I was supposed to get my period on the 8th. I'be been having cramping since before it was due. Not Sharp pains. Dull & achey. Other symptoms too, but the cramps are the stand out. Took a test tonight. BFN. Sorry, I know this post belongs in the other forum, but I wanted to ask people who already got their BFP.


----------



## Bethy

It's taken me 1 1/2 weeks since my first positive (11th Dec) to get a positive pregnancy test with light urine. All the other positives (there have been 4) were with dark. If I hadn't of been dehydrated, I would have got negatives all the way, because up until now, with light urine I've been getting negative upon negative upon negative.
I'm pretty sure that my hCG levels are and have been quite low in order to cause this situation. In the UK I don't think they test so it's just down to my own judgement. I am 5 weeks now, and apparently some people don't get a positive until 10 or 11! So there is no need to worry :) Maybe you could be in a similar situation?

Oh and dull achey cramps were my first and main symptom and still are!


----------



## xautumno

I've heard of that before. My best friend didn't get a positive until 9 weeks. I have hope. Still no AF!


----------



## lola_90

I would go to your gp hun, my last period was in october, and i have thrown up twice this week and nearly fainted but keep testing bfn. So my gp took blood and i get the results tomorrow. She said that sometime hpt arnt always accurate and that sometimes a pregnancy can only be detected early on by blood. 

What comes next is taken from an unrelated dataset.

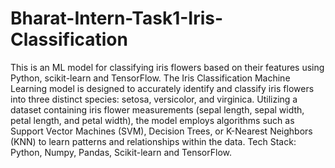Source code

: # Bharat-Intern-Task1-Iris-Classification
This is an ML model for classifying iris flowers based on their features using Python, scikit-learn and TensorFlow.
The Iris Classification Machine Learning model is designed to accurately identify and classify iris flowers into three distinct species: setosa, versicolor, and virginica. Utilizing a dataset containing iris flower measurements (sepal length, sepal width, petal length, and petal width), the model employs algorithms such as Support Vector Machines (SVM), Decision Trees, or K-Nearest Neighbors (KNN) to learn patterns and relationships within the data. 
Tech Stack: Python, Numpy, Pandas, Scikit-learn and TensorFlow.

Hope it works out for you :dust:


----------



## xautumno

I went to my obgyn today. All they did was give me a HPT & looked around down there. They didn't even address the cramps! Honestly, and I hope I don't offend bc I know hormones are running high, my OH & I were not trying to conceive. I've been on BC for a while but I have only been this late one other time & I ended up being pregnant(miscarriage at 8 weeks). I think they are being dismissing bc I was taking BC but I want to know why I have these cramps! It's not even horrible... It's just like dull achey pressure. I remember having the same cramps last time. Ugh. I'm so irritated & confused. I cried the whole way home from the doc today bc I was so upset with them.


----------



## xautumno

@Lola, please let me know how it goes & good luck!


----------



## Bluesea

to exautumno: yes, i got cramping before i got my bfp. the cramps were slightly different than period cramps because they were short in duration and come and go. hope it's your bfp!


----------



## tx555

All my blood and urine tests have been negative, but during a routine ultrasound it was found that I had a 5.5 weeks gestational sac, I would be just over 9 weeks now. Still getting negatives and waiting for a repeat u/s to determine exactly what is going on. But through my research I've seen quite a few women not get positives until around 8-12 weeks, some 6 months in just for kicks, and others never even when they are about to deliver. Although that is not the norm, just some people's bodies handle hcg differently.


----------



## lola_90

Blood test result were negative for hcg, so im not preggo :( was expecting it. But a christmas :bfp: would of been amazing!

Just got to wait (patiently) :haha: for my period to start before we can move on to our 10 month cycle!


----------



## xautumno

So sorry! Good luck next month. I still have not gotten my AF. Still mild cramping, but it seems less intense than a few days ago. It comes & goes as well. I'm starting to get some lower back pain. Did I also mention I have a tilted (retrovert?) uterus?


----------



## bees

How many DPO are you? Could it be that you ovulated later?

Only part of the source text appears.